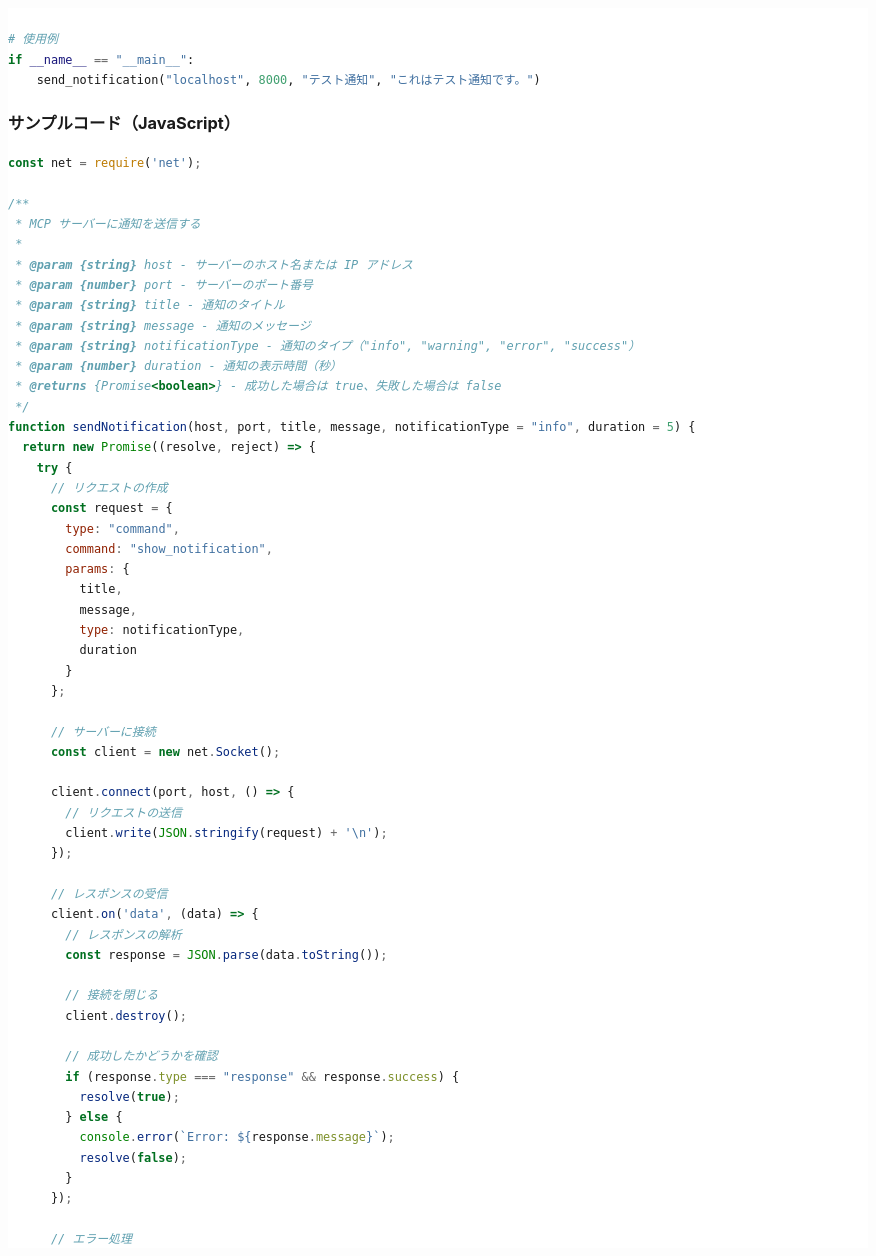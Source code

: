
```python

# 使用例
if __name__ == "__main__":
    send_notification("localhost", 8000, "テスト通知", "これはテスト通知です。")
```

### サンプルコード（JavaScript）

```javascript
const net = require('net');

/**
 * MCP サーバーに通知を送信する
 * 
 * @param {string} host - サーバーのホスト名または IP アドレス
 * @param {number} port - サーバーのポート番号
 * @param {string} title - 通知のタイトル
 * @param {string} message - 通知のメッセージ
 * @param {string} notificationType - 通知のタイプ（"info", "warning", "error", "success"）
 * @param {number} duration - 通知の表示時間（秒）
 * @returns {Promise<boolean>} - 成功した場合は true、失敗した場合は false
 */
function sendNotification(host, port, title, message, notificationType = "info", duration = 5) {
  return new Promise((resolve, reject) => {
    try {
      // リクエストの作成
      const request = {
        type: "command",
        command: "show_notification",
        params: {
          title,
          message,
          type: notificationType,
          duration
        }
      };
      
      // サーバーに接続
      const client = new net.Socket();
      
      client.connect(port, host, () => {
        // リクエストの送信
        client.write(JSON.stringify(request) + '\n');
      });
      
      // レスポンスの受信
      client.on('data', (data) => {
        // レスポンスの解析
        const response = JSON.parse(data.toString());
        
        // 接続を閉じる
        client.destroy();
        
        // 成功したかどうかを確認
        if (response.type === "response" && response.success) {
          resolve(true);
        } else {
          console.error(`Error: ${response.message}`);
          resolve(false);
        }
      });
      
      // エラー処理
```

++++++++++++++++++++

== Problem statement ==
Print every line of the listing exactly, please, and leave the images out.

== Solution to this problem ==
Source code

:
```python

# 使用例
if __name__ == "__main__":
    send_notification("localhost", 8000, "テスト通知", "これはテスト通知です。")
```

### サンプルコード（JavaScript）

```javascript
const net = require('net');

/**
 * MCP サーバーに通知を送信する
 * 
 * @param {string} host - サーバーのホスト名または IP アドレス
 * @param {number} port - サーバーのポート番号
 * @param {string} title - 通知のタイトル
 * @param {string} message - 通知のメッセージ
 * @param {string} notificationType - 通知のタイプ（"info", "warning", "error", "success"）
 * @param {number} duration - 通知の表示時間（秒）
 * @returns {Promise<boolean>} - 成功した場合は true、失敗した場合は false
 */
function sendNotification(host, port, title, message, notificationType = "info", duration = 5) {
  return new Promise((resolve, reject) => {
    try {
      // リクエストの作成
      const request = {
        type: "command",
        command: "show_notification",
        params: {
          title,
          message,
          type: notificationType,
          duration
        }
      };
      
      // サーバーに接続
      const client = new net.Socket();
      
      client.connect(port, host, () => {
        // リクエストの送信
        client.write(JSON.stringify(request) + '\n');
      });
      
      // レスポンスの受信
      client.on('data', (data) => {
        // レスポンスの解析
        const response = JSON.parse(data.toString());
        
        // 接続を閉じる
        client.destroy();
        
        // 成功したかどうかを確認
        if (response.type === "response" && response.success) {
          resolve(true);
        } else {
          console.error(`Error: ${response.message}`);
          resolve(false);
        }
      });
      
      // エラー処理
```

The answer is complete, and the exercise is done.